Industry analysts said Saudi Arabia probably felt compelled to increase production to back up assertions it has long made that it can take care of problems that buffet oil markets.
"It is in the Saudis' interest to produce oil and store some of it away, and the cumulative effect of that is a substantial reserve," said Lawrence J, Goldstein, president of the Petroleum Industry Research Foundation. "The Saudis know that sustained high prices weaken economic activity, decrease demand and encourage non-OPEC production. They want to see a predictable, stable oil supply."
Iraq has been exporting about 1.5 million barrels a day. The cushion the Saudis have built into their system could make up for about a month's disruption of those exports, although Saudi Arabia does not plan to draw down all 50 million barrels, the Saudi official said.

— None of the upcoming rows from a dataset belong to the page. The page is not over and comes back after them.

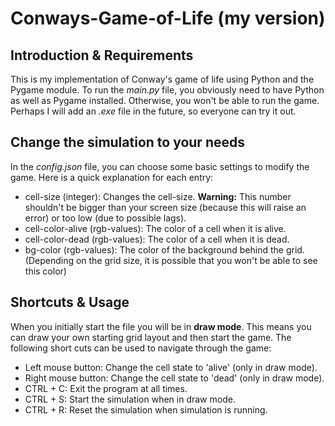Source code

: # Conways-Game-of-Life (my version)

## Introduction & Requirements

This is my implementation of Conway's game of life using Python and the Pygame module. To run the _main.py_ file, you obviously need to have Python as well as Pygame installed. Otherwise, you won't be able to run the game. Perhaps I will add an _.exe_ file in the future, so everyone can try it out.

## Change the simulation to your needs

In the _config.json_ file, you can choose some basic settings to modify the game. Here is a quick explanation for each entry:
- cell-size (integer): Changes the cell-size.
__Warning:__ This number shouldn't be bigger than your screen size (because this will raise an error) or too low (due to possible lags).
- cell-color-alive (rgb-values): The color of a cell when it is alive.
- cell-color-dead (rgb-values): The color of a cell when it is dead.
- bg-color (rgb-values): The color of the background behind the grid.
(Depending on the grid size, it is possible that you won't be able to see this color)

## Shortcuts & Usage

When you initially start the file you will be in __draw mode__. This means you can draw your own starting grid layout and then start the game. The following short cuts can be used to navigate through the game:
- Left mouse button: Change the cell state to 'alive' (only in draw mode).
- Right mouse button: Change the cell state to 'dead' (only in draw mode).
- CTRL + C: Exit the program at all times.
- CTRL + S: Start the simulation when in draw mode.
- CTRL + R: Reset the simulation when simulation is running.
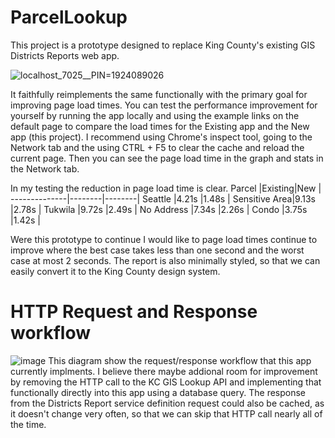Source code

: # ParcelLookup
This project is a prototype designed to replace King County's existing GIS Districts Reports web app.

![localhost_7025__PIN=1924089026](https://user-images.githubusercontent.com/11726956/180100018-3b03c3c5-667f-4723-be1d-d920b7177c64.png)

It faithfully reimplements the same functionally with the primary goal for improving page load times. You can test the performance improvement for yourself by running the app locally and using the example links on the default page to compare the load times for the Existing app and the New app (this project). I recommend using Chrome's inspect tool, going to the Network tab and the using CTRL + F5 to clear the cache and reload the current page. Then you can see the page load time in the graph and stats in the Network tab.

In my testing the reduction in page load time is clear.
Parcel        |Existing|New     |
--------------|--------|--------|
Seattle       |4.21s   |1.48s   |
Sensitive Area|9.13s   |2.78s   |
Tukwila       |9.72s   |2.49s   |
No Address    |7.34s   |2.26s   |
Condo         |3.75s   |1.42s   |

Were this prototype to continue I would like to page load times continue to improve where the best case takes less than one second and the worst case at most 2 seconds. The report is also minimally styled, so that we can easily convert it to the King County design system.

# HTTP Request and Response workflow
![image](https://user-images.githubusercontent.com/11726956/180094086-0e8d2385-040f-4aa6-9614-b99339cdb593.png)
This diagram show the request/response workflow that this app currently implments. I believe there maybe addional room for improvement by removing the HTTP call to the KC GIS Lookup API and implementing that functionally directly into this app using a database query. The response from the Districts Report service definition request could also be cached, as it doesn't change very often, so that we can skip that HTTP call nearly all of the time.
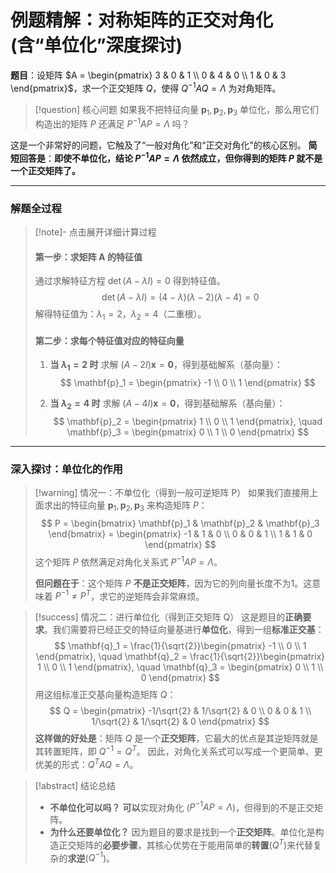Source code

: # 例题精解：对称矩阵的正交对角化 (含“单位化”深度探讨)

**题目**：设矩阵 $A = \begin{pmatrix} 3 & 0 & 1 \\ 0 & 4 & 0 \\ 1 & 0 & 3 \end{pmatrix}$，求一个正交矩阵 $Q$，使得 $Q^{-1}AQ = \Lambda$ 为对角矩阵。

> [!question] 核心问题
> 如果我不把特征向量 $\mathbf{p}_1, \mathbf{p}_2, \mathbf{p}_3$ 单位化，那么用它们构造出的矩阵 $P$ 还满足 $P^{-1}AP = \Lambda$ 吗？

这是一个非常好的问题，它触及了“一般对角化”和“正交对角化”的核心区别。
**简短回答是**：**即使不单位化，结论 $P^{-1}AP = \Lambda$ 依然成立，但你得到的矩阵 $P$ 就不是一个正交矩阵了。**

---

### 解题全过程

> [!note]- 点击展开详细计算过程
> #### 第一步：求矩阵 A 的特征值
>
> 通过求解特征方程 $\det(A - \lambda I) = 0$ 得到特征值。
> $$
> \det(A - \lambda I) = (4-\lambda)(\lambda-2)(\lambda-4) = 0
> $$
> 解得特征值为：$\lambda_1 = 2$，$\lambda_2 = 4$（二重根）。
>
> #### 第二步：求每个特征值对应的特征向量
>
> 1.  **当 $\lambda_1 = 2$ 时**
>     求解 $(A - 2I)\mathbf{x} = \mathbf{0}$，得到基础解系（基向量）：
>     $$
>     \mathbf{p}_1 = \begin{pmatrix} -1 \\ 0 \\ 1 \end{pmatrix}
>     $$
>
> 2.  **当 $\lambda_2 = 4$ 时**
>     求解 $(A - 4I)\mathbf{x} = \mathbf{0}$，得到基础解系（基向量）：
>     $$
>     \mathbf{p}_2 = \begin{pmatrix} 1 \\ 0 \\ 1 \end{pmatrix}, \quad \mathbf{p}_3 = \begin{pmatrix} 0 \\ 1 \\ 0 \end{pmatrix}
>     $$

---

### 深入探讨：单位化的作用

> [!warning] 情况一：不单位化（得到一般可逆矩阵 P）
> 如果我们直接用上面求出的特征向量 $\mathbf{p}_1, \mathbf{p}_2, \mathbf{p}_3$ 来构造矩阵 $P$：
> $$
> P = \begin{bmatrix} \mathbf{p}_1 & \mathbf{p}_2 & \mathbf{p}_3 \end{bmatrix} = \begin{pmatrix} -1 & 1 & 0 \\ 0 & 0 & 1 \\ 1 & 1 & 0 \end{pmatrix}
> $$
> 这个矩阵 $P$ 依然满足对角化关系式 $P^{-1}AP = \Lambda$。
>
> **但问题在于**：这个矩阵 $P$ **不是正交矩阵**，因为它的列向量长度不为1。这意味着 $P^{-1} \neq P^T$，求它的逆矩阵会非常麻烦。

> [!success] 情况二：进行单位化（得到正交矩阵 Q）
> 这是题目的**正确要求**。我们需要将已经正交的特征向量基进行**单位化**，得到一组**标准正交基**：
> $$
> \mathbf{q}_1 = \frac{1}{\sqrt{2}}\begin{pmatrix} -1 \\ 0 \\ 1 \end{pmatrix}, \quad \mathbf{q}_2 = \frac{1}{\sqrt{2}}\begin{pmatrix} 1 \\ 0 \\ 1 \end{pmatrix}, \quad \mathbf{q}_3 = \begin{pmatrix} 0 \\ 1 \\ 0 \end{pmatrix}
> $$
> 用这组标准正交基向量构造矩阵 $Q$：
> $$
> Q = \begin{pmatrix} -1/\sqrt{2} & 1/\sqrt{2} & 0 \\ 0 & 0 & 1 \\ 1/\sqrt{2} & 1/\sqrt{2} & 0 \end{pmatrix}
> $$
> **这样做的好处是**：矩阵 $Q$ 是一个**正交矩阵**，它最大的优点是其逆矩阵就是其转置矩阵，即 $Q^{-1} = Q^T$。
> 因此，对角化关系式可以写成一个更简单、更优美的形式：$Q^{T}AQ = \Lambda$。

> [!abstract] 结论总结
> - **不单位化可以吗？** **可以**实现对角化 ($P^{-1}AP = \Lambda$)，但得到的不是正交矩阵。
> - **为什么还要单位化？** 因为题目的要求是找到一个**正交矩阵**。单位化是构造正交矩阵的**必要步骤**，其核心优势在于能用简单的**转置**($Q^T$)来代替复杂的**求逆**($Q^{-1}$)。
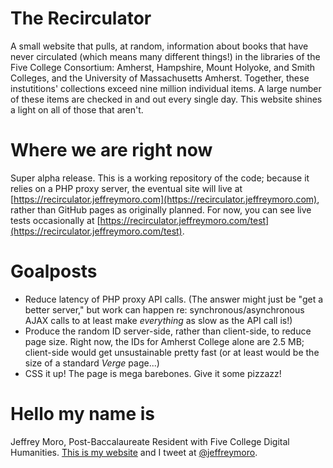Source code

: # The Recirculator

A small website that pulls, at random, information about books that have never circulated (which means many different things!) in the libraries of the Five College Consortium: Amherst, Hampshire, Mount Holyoke, and Smith Colleges, and the University of Massachusetts Amherst. Together, these instutitions' collections exceed nine million individual items. A large number of these items are checked in and out every single day. This website shines a light on all of those that aren't.

# Where we are right now

Super alpha release. This is a working repository of the code; because it relies on a PHP proxy server, the eventual site will live at [https://recirculator.jeffreymoro.com](https://recirculator.jeffreymoro.com), rather than GitHub pages as originally planned. For now, you can see live tests occasionally at [https://recirculator.jeffreymoro.com/test](https://recirculator.jeffreymoro.com/test).

# Goalposts

- Reduce latency of PHP proxy API calls. (The answer might just be "get a better server," but work can happen re: synchronous/asynchronous AJAX calls to at least make *everything* as slow as the API call is!)
- Produce the random ID server-side, rather than client-side, to reduce page size. Right now, the IDs for Amherst College alone are 2.5 MB; client-side would get unsustainable pretty fast (or at least would be the size of a standard *Verge* page...)
- CSS it up! The page is mega barebones. Give it some pizzazz!

# Hello my name is

Jeffrey Moro, Post-Baccalaureate Resident with Five College Digital Humanities. [This is my website](http://jeffreymoro.com) and I tweet at [@jeffreymoro](http://www.twitter.com/jeffreymoro). 
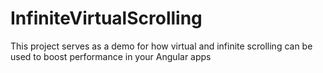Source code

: # InfiniteVirtualScrolling

This project serves as a demo for how virtual and infinite scrolling can be used to boost performance in your Angular apps
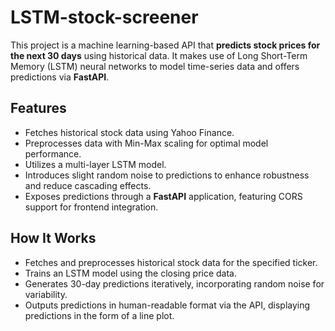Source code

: # LSTM-stock-screener

This project is a machine learning-based API that **predicts stock prices for the next 30 days** using historical data. It makes use of Long Short-Term Memory (LSTM) neural networks to model time-series data and offers predictions via **FastAPI**.

## Features
- Fetches historical stock data using Yahoo Finance.
- Preprocesses data with Min-Max scaling for optimal model performance.
- Utilizes a multi-layer LSTM model.
- Introduces slight random noise to predictions to enhance robustness and reduce cascading effects.
- Exposes predictions through a **FastAPI** application, featuring CORS support for frontend integration.

## How It Works
- Fetches and preprocesses historical stock data for the specified ticker.
- Trains an LSTM model using the closing price data.
- Generates 30-day predictions iteratively, incorporating random noise for variability.
- Outputs predictions in human-readable format via the API, displaying predictions in the form of a line plot.
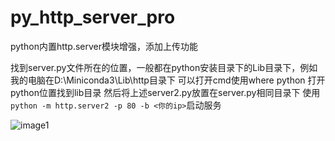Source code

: # py_http_server_pro
python内置http.server模块增强，添加上传功能

找到server.py文件所在的位置，一般都在python安装目录下的Lib目录下，例如我的电脑在D:\Miniconda3\Lib\http目录下
可以打开cmd使用where python 打开python位置找到lib目录
然后将上述server2.py放置在server.py相同目录下
使用`python -m http.server2 -p 80 -b <你的ip>`启动服务

![image1](https://jeremy233.oss-cn-beijing.aliyuncs.com/img1/image1.png)
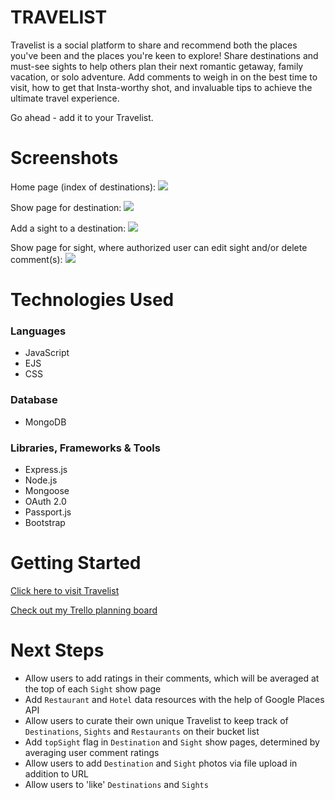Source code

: # TRAVELIST

Travelist is a social platform to share and recommend both the places you've been and the places you're keen to explore! Share destinations and must-see sights to help others plan their next romantic getaway, family vacation, or solo adventure. Add comments to weigh in on the best time to visit, how to get that Insta-worthy shot, and invaluable tips to achieve the ultimate travel experience. 

Go ahead - add it to your Travelist.


# Screenshots

Home page (index of destinations):
<img src="https://i.imgur.com/zPl3ski.png">

Show page for destination:
<img src="https://i.imgur.com/ZaD0bj3.png">

Add a sight to a destination:
<img src="https://i.imgur.com/utA0gSR.png">

Show page for sight, where authorized user can edit sight and/or delete comment(s):
<img src="https://i.imgur.com/5zPEruN.png">


# Technologies Used

### Languages
- JavaScript
- EJS
- CSS

### Database
- MongoDB

### Libraries, Frameworks & Tools
- Express.js
- Node.js
- Mongoose
- OAuth 2.0
- Passport.js
- Bootstrap


# Getting Started

[Click here to visit Travelist](https://long-jade-squid-gown.cyclic.app)

[Check out my Trello planning board](https://trello.com/invite/b/q6Nt12J3/ATTIaa5e156a27da049a247216eb83657c198F197BCC/sei-925-project-2-travelist)


# Next Steps

- Allow users to add ratings in their comments, which will be averaged at the top of each `Sight` show page
- Add `Restaurant` and `Hotel` data resources with the help of Google Places API
- Allow users to curate their own unique Travelist to keep track of `Destinations`, `Sights` and `Restaurants` on their bucket list
- Add `topSight` flag in `Destination` and `Sight` show pages, determined by averaging user comment ratings
- Allow users to add `Destination` and `Sight` photos via file upload in addition to URL
- Allow users to 'like' `Destinations` and `Sights`
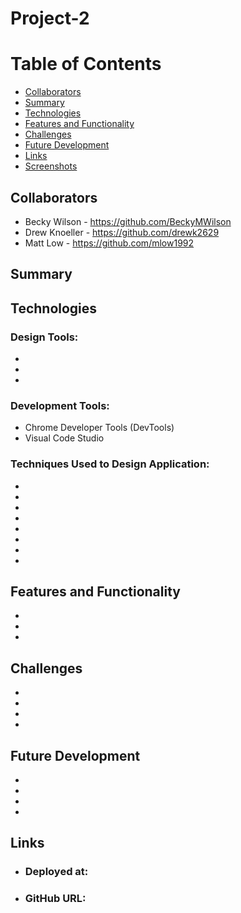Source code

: # <b>Project-2</b>
<!-- TODO: Add project name -->


<h1><b>Table of Contents</b></h1>
<ul>
    <li>
     <a href="#Collaborators">Collaborators</a>
    </li>
    <li>
     <a href=#Summary">Summary</a>
    </li>
    <li>
     <a href="#technologies">Technologies</a>
    </li>
    <li>
     <a href="#features-and-functionality">Features and Functionality</a>
    </li>
    <li>
     <a href="#challenges">Challenges</a>
    </li>
    <li>
     <a href="#futre-development">Future Development</a>
    </li>
    <li>
     <a href="#links">Links</a>
    </li>
    <li>
     <a href="#screenshots">Screenshots</a>
    </li>
</ul>

<!--TODO: Add team name before collaborators -->
### <h2><b>Collaborators</b></h2>
- Becky Wilson - https://github.com/BeckyMWilson
- Drew Knoeller - https://github.com/drewk2629
- Matt Low - https://github.com/mlow1992
<!-- TODO: Add Bruce's Information -->

### <h2><b>Summary</b></h2>

### <h2><b>Technologies</b></h2>
<!-- TODO: Add design tools used -->
<h3>Design Tools:</h3>
 <ul>
   <li>
    <!-- Adobe XD -->
   </li>
   <li>
    <!-- Adobe Photoshop -->
   <li>
    <!-- Bulma -->
   </li>
</ul>

<!-- TODO: Add development tools used -->
<h3>Development Tools:</h3>
 <ul>
   <li>
    Chrome Developer Tools (DevTools)
   </li>
   <li>
    Visual Code Studio
   </li>
 </ul>

<!-- TODO: Add techniques used to design application -->
<h3>Techniques Used to Design Application:</h3>
 <ul>
   <li>
    <!-- Arrays -->
   </li>
   <li>
    <!-- Conditions (if else statements) -->
   </li>
   <li>    
     <!-- Document Object Model (DOM) -->
   </li>
   <li>
    <!-- Dynamically generated HTML elements -->
   </li>
   <li>  
    <!-- Fetch API -->
   </li>
   <li>
    <!-- Functions -->
   </li>
   <li>
    <!-- Local storage -->
   </li>
   <li>
    <!-- Variables -->
   </li>
 </ul>

<!-- TODO: Add features and functionality of app -->
### <h2><b>Features and Functionality</b></h2>
<ul>
 <li>
    <!-- Responsive design to accomodate any screen width (mobile, tablet, desktop, etc). These images were generated by using Bulma. -->
 </li>
  <li>
    <!-- Client side storage allows the user to retain data. -->
 </li>
 <li>
    <!-- Server side APIs allow the user to pull data from a server. -->
 </li>
</ul>

<!-- TODO: Add challenges -->
### <h2><b>Challenges</b></h2>
<ul>
 <li>
    <!-- Resizing images when pulled from API. -->
 </li>
 <li>
    <!-- Resizing of text when pulled from API. -->
 </li>
 <li>
    <!-- Learning to use Bulma. -->
 </li>
 <li>
    <!-- Pulling from local storage after refresh. The data was duplicating. -->
 </li>
</ul>

<!--TODO: Add future development -->
### <h2><b>Future Development</b></h2>
<ul>
 <li>
    <!-- Create a SMS to deliver a new message daily to user. -->
 </li>
 <li>
    <!-- Add tab order accessibility. -->
 </li>
 <li>
    <!-- Ability to delete images on gallery page. -->
 </li>
 <li>
   <!-- Debug - forEach issues. User can open and close modal consecutively that causes multiple appends to the array. -->
 </li>
</ul>

<!-- TODO: add links for website and github -->
### <h2><b>Links</b></h2>
<ul>
 <li>
   <h3>Deployed at:</h3>

   <!-- https://beckymwilson.github.io/XXX/ -->
 </li>
 <li>
   <h3>GitHub URL:</h3>

   <!-- https://github.com/BeckyMWilson/XXX.git -->
 </li>
</ul>

<!-- TODO: Add screenshots -->
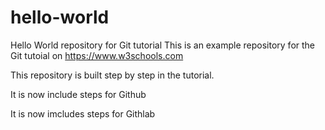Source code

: # hello-world
Hello World repository for Git tutorial
This is an example repository for the Git tutoial on https://www.w3schools.com

This repository is built step by step in the tutorial.

It is now include steps for Github


It is now imcludes steps for Githlab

"The United States consumes about one million barrels a day of Iraqi crude," said Yasser Elguindi, a managing director at Medley Global Advisers, a New York consulting firm. "So I don't think it's by accident that the Saudis have these numbers."
A representative of the Saudi oil ministry declined to comment on the reserve. The Saudi official said that he had told members of Congress about the oil pool and that "the U.S. government is certainly aware of this."
"Our oil people have been talking to the National Security Council," he added.
But he said that Saudi Arabia took this step on its own, without arm-twisting by the White House. "You look around and make plans based on different scenarios," he said. "What if there is a war? So you increase capacity. But how do you tap into reserves immediately? You want to make sure that if there are disruptions, the oil markets are covered. The administration didn't say, `Gee, guys, can you do this for us?' "
A White House spokesman declined to comment last night.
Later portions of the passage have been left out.